§ **Study material**:
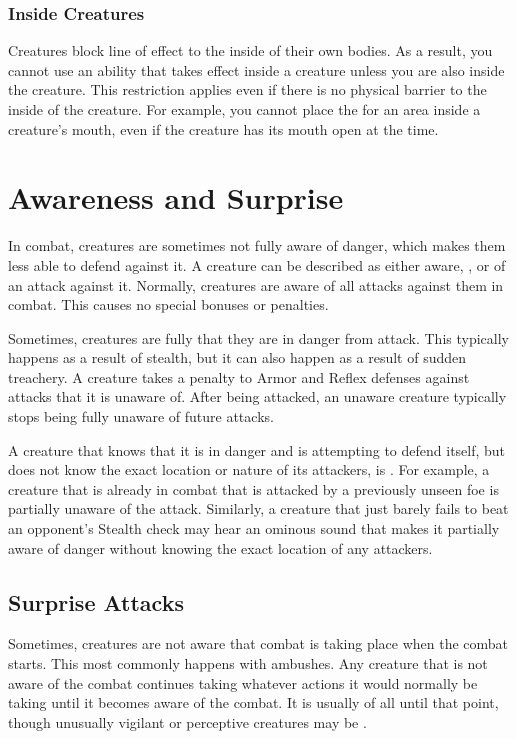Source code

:         \subsubsection{Inside Creatures}
            Creatures block line of effect to the inside of their own bodies.
            As a result, you cannot use an ability that takes effect inside a creature unless you are also inside the creature.
            This restriction applies even if there is no physical barrier to the inside of the creature.
            For example, you cannot place the  for an area inside a creature's mouth, even if the creature has its mouth open at the time.

\section{Awareness and Surprise}\label{Awareness and Surprise}
    In combat, creatures are sometimes not fully aware of danger, which makes them less able to defend against it.
    A creature can be described as either aware, \unaware, or \partiallyunaware of an attack against it.
    Normally, creatures are aware of all attacks against them in combat.
    This causes no special bonuses or penalties.

    Sometimes, creatures are fully \unaware that they are in danger from attack.
    This typically happens as a result of stealth, but it can also happen as a result of sudden treachery.
    A creature takes a  penalty to Armor and Reflex defenses against attacks that it is unaware of.
    After being attacked, an unaware creature typically stops being fully unaware of future attacks.

    A creature that knows that it is in danger and is attempting to defend itself, but does not know the exact location or nature of its attackers, is \partiallyunaware.
    For example, a creature that is already in combat that is attacked by a previously unseen foe is partially unaware of the attack.
    Similarly, a creature that just barely fails to beat an opponent's Stealth check may hear an ominous sound that makes it partially aware of danger without knowing the exact location of any attackers.

    \subsection{Surprise Attacks}\label{Surprise Attacks}
        Sometimes, creatures are not aware that combat is taking place when the combat starts.
        This most commonly happens with ambushes.
        Any creature that is not aware of the combat continues taking whatever actions it would normally be taking until it becomes aware of the combat.
        It is usually \unaware of all until that point, though unusually vigilant or perceptive creatures may be \partiallyunaware.

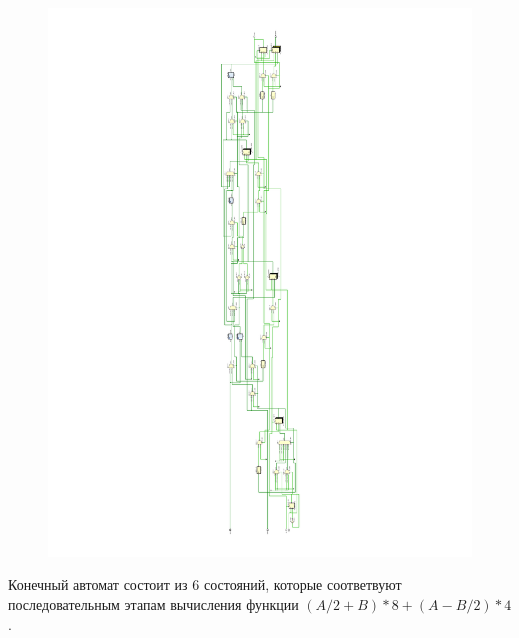 \documentclass[12pt,onecolumn]{article}
\begin{document}
\begin{figure}[H]
    \includegraphics[]{image/fsm-schema.pdf}
\end{figure}

Конечный автомат состоит из 6 состояний, которые соответвуют последовательным этапам вычисления функции $(A/2+B)*8 + (A-B/2)*4$.
\end{document}
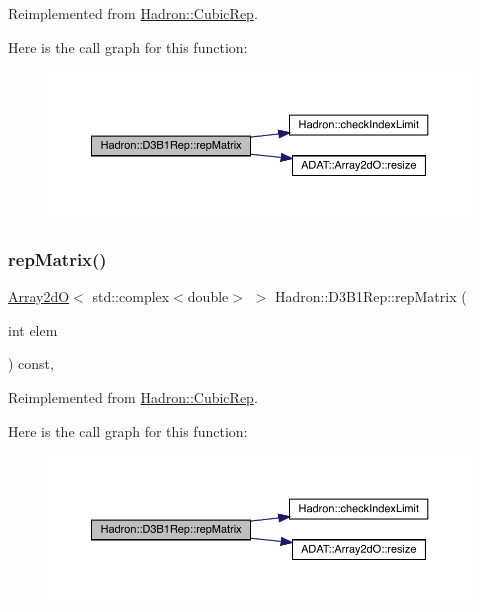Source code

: Reimplemented from \mbox{\hyperlink{structHadron_1_1CubicRep_ac5d7e9e6f4ab1158b5fce3e4ad9e8005}{Hadron\+::\+Cubic\+Rep}}.

Here is the call graph for this function\+:
\nopagebreak
\begin{figure}[H]
\begin{center}
\leavevmode
\includegraphics[width=350pt]{de/dc2/structHadron_1_1D3B1Rep_a2a0563aa28c476f89e8b13f3a95b7cfd_cgraph}
\end{center}
\end{figure}
\mbox{\label{structHadron_1_1D3B1Rep_a2a0563aa28c476f89e8b13f3a95b7cfd}} 
\subsubsection{\texorpdfstring{repMatrix()}{repMatrix()}\hspace{0.1cm}{\footnotesize\ttfamily [3/3]}}
{\footnotesize\ttfamily \mbox{\hyperlink{classADAT_1_1Array2dO}{Array2dO}}$<$ std\+::complex$<$double$>$ $>$ Hadron\+::\+D3\+B1\+Rep\+::rep\+Matrix (\begin{DoxyParamCaption}\item[{int}]{elem }\end{DoxyParamCaption}) const\hspace{0.3cm}{\ttfamily [inline]}, {\ttfamily [virtual]}}



Reimplemented from \mbox{\hyperlink{structHadron_1_1CubicRep_ac5d7e9e6f4ab1158b5fce3e4ad9e8005}{Hadron\+::\+Cubic\+Rep}}.

Here is the call graph for this function\+:
\nopagebreak
\begin{figure}[H]
\begin{center}
\leavevmode
\includegraphics[width=350pt]{de/dc2/structHadron_1_1D3B1Rep_a2a0563aa28c476f89e8b13f3a95b7cfd_cgraph}
\end{center}
\end{figure}



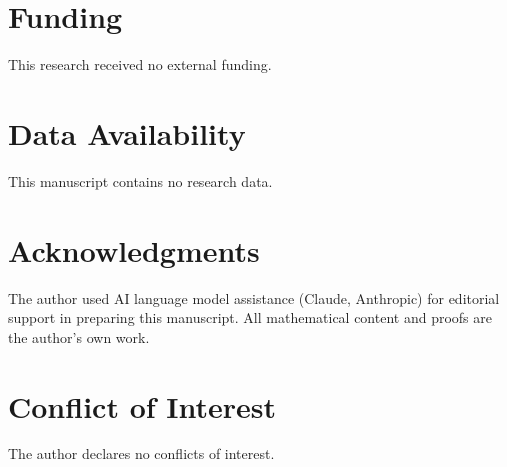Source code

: \documentclass[12pt]{article}
\theoremstyle{remark}
\theoremstyle{plain}
\begin{document}
\section*{Funding}
This research received no external funding.

\section*{Data Availability}
This manuscript contains no research data.

\section*{Acknowledgments}
The author used AI language model assistance (Claude, Anthropic) for
editorial support in preparing this manuscript. All mathematical content
and proofs are the author's own work.

\section*{Conflict of Interest}
The author declares no conflicts of interest.
\end{document}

§ **What needs to be done**: From the line containing "The author used" through the last line of the entries above, print each line exactly as it stands.

§ **The answer**:
The author used AI language model assistance (Claude, Anthropic) for
editorial support in preparing this manuscript. All mathematical content
and proofs are the author's own work.

\section*{Conflict of Interest}
The author declares no conflicts of interest.
\end{document}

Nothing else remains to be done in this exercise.